Desde Budia, siguiendo los pasos de Cela, nos trasladaremos a Durón, Pareja, Casasana y Sacedón. Estos pueblos todavía no habían sufrido la transformación que supuso la obra del pantano de Entrepeñas y Buendía. Una obra que sólo era un proyecto en junio de 1946. También de esta circunstancia da cuenta Cela en el capítulo del libro dedicado a Sacedón. “La gente habla de los pantanos que están haciendo en el Tajo y en el Guadiela. Según aseguran, van a ser algo muy importante”. La posada en la que durmió Cela durante su estancia en Sacedón se convertiría muchos años después en un restaurante, llamado “El Torreón”.
Y llegamos a la última etapa del viaje. Camilo se sube al coche de línea y se baja en Tendilla. Entonces, aprovecha para recordar a los lectores que su colega Pío Baroja poseía en aquellas tierras un olivar que le proporcionaba aceite para todo el año. La descripción que hace Cela de este pueblo alcarreño es una preciosidad: “Un pueblo de soportales planos, largo como una longaniza y estirado todo a lo largo de la carretera”. En Tendilla, muy cerca de Peñalver, se celebra todos los años, a finales de febrero, la Feria de las Mercaderías, cuyo origen se remonta a la Edad Media.
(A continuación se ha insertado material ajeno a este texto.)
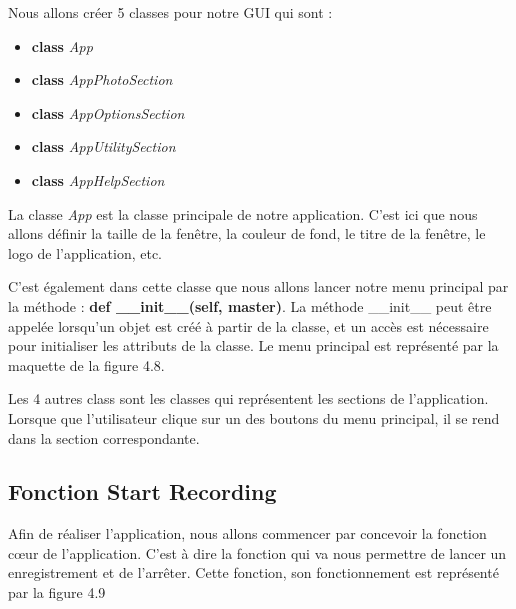             \begin{flushleft}
                Nous allons créer 5 classes pour notre GUI qui sont :
                \begin{itemize}
                    \item \textbf{class} \textit{App}
                    \item \textbf{class} \textit{AppPhotoSection}
                    \item \textbf{class} \textit{AppOptionsSection}
                    \item \textbf{class} \textit{AppUtilitySection}
                    \item \textbf{class} \textit{AppHelpSection}
                \end{itemize}                            
            \end{flushleft}

            La classe \textit{App} est la classe principale de notre application.
            C'est ici que nous allons définir la taille de la fenêtre, la couleur de fond, le titre de la fenêtre, le logo de l'application, etc.

            \vspace{0.2cm}

            C'est également dans cette classe que nous allons lancer notre menu principal par la méthode : \textbf{def \_\_init\_\_(self, master)}. La méthode \_\_init\_\_ peut être appelée lorsqu'un objet est créé à partir de la classe, et un accès est nécessaire pour initialiser les attributs de la classe. Le menu principal est représenté par la maquette de la figure 4.8.

            \vspace{0.2cm}

            Les 4 autres class sont les classes qui représentent les sections de l'application.
            Lorsque que l'utilisateur clique sur un des boutons du menu principal, il se rend dans la section correspondante.
        
        \subsection{Fonction Start Recording}
            Afin de réaliser l'application, nous allons commencer par concevoir la fonction cœur de l'application.
            C'est à dire la fonction qui va nous permettre de lancer un enregistrement et de l'arrêter.    
            Cette fonction, son fonctionnement est représenté par la figure 4.9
Antes de coger el tren de vuelta a Madrid, el autor de “Viaje a la Alcarria” toma la decisión de ir a conocer Pastrana, donde su alcalde, Don Mónico – “hombre inteligente y cordial” – le nombrará huésped de honor y le invitará a conocer la villa, incluido el Palacio Ducal, ubicado en la monumental y espléndida Plaza de la Hora. En este palacio, hoy restaurado, estuvo encerrada Ana de Mendoza (princesa de Éboli). Cela recuerda que “en la habitación donde murió la Éboli (…) sentó sus reales el Servicio Nacional del Trigo”. El viajero no podía entender que aquel friso de preciosos azulejos estuviera rodeado de una montaña de trigo y una báscula para pesar el grano.
No deja de ser una anécdota más de aquel viaje apasionante del que ahora se cumplen 75 años.